### How to complete this task
The listing that follows is to be repeated exactly.
▼▼▼
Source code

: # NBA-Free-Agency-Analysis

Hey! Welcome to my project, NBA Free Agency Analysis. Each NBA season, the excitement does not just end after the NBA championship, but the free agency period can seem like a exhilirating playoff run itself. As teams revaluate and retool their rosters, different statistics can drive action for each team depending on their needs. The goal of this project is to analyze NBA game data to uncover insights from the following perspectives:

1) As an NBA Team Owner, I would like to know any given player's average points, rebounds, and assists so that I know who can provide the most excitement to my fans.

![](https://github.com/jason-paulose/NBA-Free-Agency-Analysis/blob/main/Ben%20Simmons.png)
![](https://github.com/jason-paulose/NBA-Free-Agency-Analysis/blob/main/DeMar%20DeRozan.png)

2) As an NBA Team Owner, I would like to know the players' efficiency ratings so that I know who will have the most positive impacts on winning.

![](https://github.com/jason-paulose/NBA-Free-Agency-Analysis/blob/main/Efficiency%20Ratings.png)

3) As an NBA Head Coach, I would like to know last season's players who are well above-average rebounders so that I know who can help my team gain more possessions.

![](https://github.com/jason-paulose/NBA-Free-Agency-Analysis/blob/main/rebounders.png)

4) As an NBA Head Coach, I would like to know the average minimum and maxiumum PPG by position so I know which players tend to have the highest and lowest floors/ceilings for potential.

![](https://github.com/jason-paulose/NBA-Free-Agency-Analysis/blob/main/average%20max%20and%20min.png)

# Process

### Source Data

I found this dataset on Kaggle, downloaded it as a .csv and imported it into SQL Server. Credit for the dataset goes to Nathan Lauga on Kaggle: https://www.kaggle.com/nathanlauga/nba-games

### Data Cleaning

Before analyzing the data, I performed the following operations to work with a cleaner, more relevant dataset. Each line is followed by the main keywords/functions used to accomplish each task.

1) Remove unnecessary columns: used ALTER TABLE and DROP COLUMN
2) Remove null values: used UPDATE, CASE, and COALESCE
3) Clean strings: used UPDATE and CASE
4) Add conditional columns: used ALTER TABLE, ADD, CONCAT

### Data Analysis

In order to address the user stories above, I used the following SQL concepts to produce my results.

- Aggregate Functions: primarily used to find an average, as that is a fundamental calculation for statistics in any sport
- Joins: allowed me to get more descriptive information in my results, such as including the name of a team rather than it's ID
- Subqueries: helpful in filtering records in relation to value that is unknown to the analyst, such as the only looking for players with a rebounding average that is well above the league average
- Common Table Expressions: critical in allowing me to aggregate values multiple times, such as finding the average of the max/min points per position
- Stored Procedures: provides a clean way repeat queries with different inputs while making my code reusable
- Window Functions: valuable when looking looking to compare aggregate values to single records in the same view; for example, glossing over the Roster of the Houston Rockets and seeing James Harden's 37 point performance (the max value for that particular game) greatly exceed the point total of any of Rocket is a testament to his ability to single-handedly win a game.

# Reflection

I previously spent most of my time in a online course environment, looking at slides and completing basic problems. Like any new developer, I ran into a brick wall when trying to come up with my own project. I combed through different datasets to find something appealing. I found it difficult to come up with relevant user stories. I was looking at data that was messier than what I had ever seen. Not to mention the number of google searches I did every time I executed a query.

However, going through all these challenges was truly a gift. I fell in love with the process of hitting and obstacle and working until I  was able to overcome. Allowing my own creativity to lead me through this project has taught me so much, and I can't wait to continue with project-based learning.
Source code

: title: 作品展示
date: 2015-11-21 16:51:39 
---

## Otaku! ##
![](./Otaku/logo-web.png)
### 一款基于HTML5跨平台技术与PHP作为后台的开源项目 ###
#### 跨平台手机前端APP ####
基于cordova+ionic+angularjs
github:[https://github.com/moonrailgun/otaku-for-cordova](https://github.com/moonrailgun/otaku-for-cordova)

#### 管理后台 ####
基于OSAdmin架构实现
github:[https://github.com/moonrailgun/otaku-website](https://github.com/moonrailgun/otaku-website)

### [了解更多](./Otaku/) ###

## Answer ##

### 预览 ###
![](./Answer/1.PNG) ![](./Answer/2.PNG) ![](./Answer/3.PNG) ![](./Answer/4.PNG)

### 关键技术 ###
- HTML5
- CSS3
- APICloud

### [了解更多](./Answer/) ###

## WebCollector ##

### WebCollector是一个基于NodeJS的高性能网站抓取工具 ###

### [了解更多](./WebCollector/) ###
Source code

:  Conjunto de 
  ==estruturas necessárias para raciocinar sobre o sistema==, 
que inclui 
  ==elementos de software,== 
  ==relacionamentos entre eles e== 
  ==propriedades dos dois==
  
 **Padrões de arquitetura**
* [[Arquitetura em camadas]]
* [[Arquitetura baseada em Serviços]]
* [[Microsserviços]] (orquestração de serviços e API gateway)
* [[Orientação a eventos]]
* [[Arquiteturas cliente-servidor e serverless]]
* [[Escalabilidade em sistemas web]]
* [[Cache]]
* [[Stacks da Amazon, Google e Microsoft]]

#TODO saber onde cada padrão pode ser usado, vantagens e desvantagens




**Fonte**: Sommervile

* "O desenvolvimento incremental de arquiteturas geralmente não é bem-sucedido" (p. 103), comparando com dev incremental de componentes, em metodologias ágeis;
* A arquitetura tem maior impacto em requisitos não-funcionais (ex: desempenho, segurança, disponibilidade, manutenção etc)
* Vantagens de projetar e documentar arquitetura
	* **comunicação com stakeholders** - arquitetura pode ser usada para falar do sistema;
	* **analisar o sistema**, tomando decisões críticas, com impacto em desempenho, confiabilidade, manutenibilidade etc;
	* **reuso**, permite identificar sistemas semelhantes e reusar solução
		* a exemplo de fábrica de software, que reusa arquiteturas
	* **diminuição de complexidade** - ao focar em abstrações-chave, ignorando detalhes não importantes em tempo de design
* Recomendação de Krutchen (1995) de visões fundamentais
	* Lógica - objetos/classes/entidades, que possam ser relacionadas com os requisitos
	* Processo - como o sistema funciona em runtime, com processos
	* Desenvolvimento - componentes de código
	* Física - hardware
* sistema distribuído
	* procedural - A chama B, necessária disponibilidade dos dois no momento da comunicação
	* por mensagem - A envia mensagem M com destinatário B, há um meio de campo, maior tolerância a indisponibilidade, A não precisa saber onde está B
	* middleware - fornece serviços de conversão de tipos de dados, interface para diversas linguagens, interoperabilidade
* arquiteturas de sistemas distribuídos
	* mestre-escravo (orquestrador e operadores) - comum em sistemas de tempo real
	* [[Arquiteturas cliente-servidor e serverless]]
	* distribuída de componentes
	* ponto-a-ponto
▲▲▲
### Exercise result
Source code

: # NBA-Free-Agency-Analysis

Hey! Welcome to my project, NBA Free Agency Analysis. Each NBA season, the excitement does not just end after the NBA championship, but the free agency period can seem like a exhilirating playoff run itself. As teams revaluate and retool their rosters, different statistics can drive action for each team depending on their needs. The goal of this project is to analyze NBA game data to uncover insights from the following perspectives:

1) As an NBA Team Owner, I would like to know any given player's average points, rebounds, and assists so that I know who can provide the most excitement to my fans.

![](https://github.com/jason-paulose/NBA-Free-Agency-Analysis/blob/main/Ben%20Simmons.png)
![](https://github.com/jason-paulose/NBA-Free-Agency-Analysis/blob/main/DeMar%20DeRozan.png)

2) As an NBA Team Owner, I would like to know the players' efficiency ratings so that I know who will have the most positive impacts on winning.

![](https://github.com/jason-paulose/NBA-Free-Agency-Analysis/blob/main/Efficiency%20Ratings.png)

3) As an NBA Head Coach, I would like to know last season's players who are well above-average rebounders so that I know who can help my team gain more possessions.

![](https://github.com/jason-paulose/NBA-Free-Agency-Analysis/blob/main/rebounders.png)

4) As an NBA Head Coach, I would like to know the average minimum and maxiumum PPG by position so I know which players tend to have the highest and lowest floors/ceilings for potential.

![](https://github.com/jason-paulose/NBA-Free-Agency-Analysis/blob/main/average%20max%20and%20min.png)

# Process

### Source Data

I found this dataset on Kaggle, downloaded it as a .csv and imported it into SQL Server. Credit for the dataset goes to Nathan Lauga on Kaggle: https://www.kaggle.com/nathanlauga/nba-games

### Data Cleaning

Before analyzing the data, I performed the following operations to work with a cleaner, more relevant dataset. Each line is followed by the main keywords/functions used to accomplish each task.

1) Remove unnecessary columns: used ALTER TABLE and DROP COLUMN
2) Remove null values: used UPDATE, CASE, and COALESCE
3) Clean strings: used UPDATE and CASE
4) Add conditional columns: used ALTER TABLE, ADD, CONCAT

### Data Analysis

In order to address the user stories above, I used the following SQL concepts to produce my results.

- Aggregate Functions: primarily used to find an average, as that is a fundamental calculation for statistics in any sport
- Joins: allowed me to get more descriptive information in my results, such as including the name of a team rather than it's ID
- Subqueries: helpful in filtering records in relation to value that is unknown to the analyst, such as the only looking for players with a rebounding average that is well above the league average
- Common Table Expressions: critical in allowing me to aggregate values multiple times, such as finding the average of the max/min points per position
- Stored Procedures: provides a clean way repeat queries with different inputs while making my code reusable
- Window Functions: valuable when looking looking to compare aggregate values to single records in the same view; for example, glossing over the Roster of the Houston Rockets and seeing James Harden's 37 point performance (the max value for that particular game) greatly exceed the point total of any of Rocket is a testament to his ability to single-handedly win a game.

# Reflection

I previously spent most of my time in a online course environment, looking at slides and completing basic problems. Like any new developer, I ran into a brick wall when trying to come up with my own project. I combed through different datasets to find something appealing. I found it difficult to come up with relevant user stories. I was looking at data that was messier than what I had ever seen. Not to mention the number of google searches I did every time I executed a query.

However, going through all these challenges was truly a gift. I fell in love with the process of hitting and obstacle and working until I  was able to overcome. Allowing my own creativity to lead me through this project has taught me so much, and I can't wait to continue with project-based learning.
Source code

: title: 作品展示
date: 2015-11-21 16:51:39 
---

## Otaku! ##
![](./Otaku/logo-web.png)
### 一款基于HTML5跨平台技术与PHP作为后台的开源项目 ###
#### 跨平台手机前端APP ####
基于cordova+ionic+angularjs
github:[https://github.com/moonrailgun/otaku-for-cordova](https://github.com/moonrailgun/otaku-for-cordova)

#### 管理后台 ####
基于OSAdmin架构实现
github:[https://github.com/moonrailgun/otaku-website](https://github.com/moonrailgun/otaku-website)

### [了解更多](./Otaku/) ###

## Answer ##

### 预览 ###
![](./Answer/1.PNG) ![](./Answer/2.PNG) ![](./Answer/3.PNG) ![](./Answer/4.PNG)

### 关键技术 ###
- HTML5
- CSS3
- APICloud

### [了解更多](./Answer/) ###

## WebCollector ##

### WebCollector是一个基于NodeJS的高性能网站抓取工具 ###

### [了解更多](./WebCollector/) ###
Source code

:  Conjunto de 
  ==estruturas necessárias para raciocinar sobre o sistema==, 
que inclui 
  ==elementos de software,== 
  ==relacionamentos entre eles e== 
  ==propriedades dos dois==
  
 **Padrões de arquitetura**
* [[Arquitetura em camadas]]
* [[Arquitetura baseada em Serviços]]
* [[Microsserviços]] (orquestração de serviços e API gateway)
* [[Orientação a eventos]]
* [[Arquiteturas cliente-servidor e serverless]]
* [[Escalabilidade em sistemas web]]
* [[Cache]]
* [[Stacks da Amazon, Google e Microsoft]]

#TODO saber onde cada padrão pode ser usado, vantagens e desvantagens




**Fonte**: Sommervile

* "O desenvolvimento incremental de arquiteturas geralmente não é bem-sucedido" (p. 103), comparando com dev incremental de componentes, em metodologias ágeis;
* A arquitetura tem maior impacto em requisitos não-funcionais (ex: desempenho, segurança, disponibilidade, manutenção etc)
* Vantagens de projetar e documentar arquitetura
	* **comunicação com stakeholders** - arquitetura pode ser usada para falar do sistema;
	* **analisar o sistema**, tomando decisões críticas, com impacto em desempenho, confiabilidade, manutenibilidade etc;
	* **reuso**, permite identificar sistemas semelhantes e reusar solução
		* a exemplo de fábrica de software, que reusa arquiteturas
	* **diminuição de complexidade** - ao focar em abstrações-chave, ignorando detalhes não importantes em tempo de design
* Recomendação de Krutchen (1995) de visões fundamentais
	* Lógica - objetos/classes/entidades, que possam ser relacionadas com os requisitos
	* Processo - como o sistema funciona em runtime, com processos
	* Desenvolvimento - componentes de código
	* Física - hardware
* sistema distribuído
	* procedural - A chama B, necessária disponibilidade dos dois no momento da comunicação
	* por mensagem - A envia mensagem M com destinatário B, há um meio de campo, maior tolerância a indisponibilidade, A não precisa saber onde está B
	* middleware - fornece serviços de conversão de tipos de dados, interface para diversas linguagens, interoperabilidade
* arquiteturas de sistemas distribuídos
	* mestre-escravo (orquestrador e operadores) - comum em sistemas de tempo real
	* [[Arquiteturas cliente-servidor e serverless]]
	* distribuída de componentes
	* ponto-a-ponto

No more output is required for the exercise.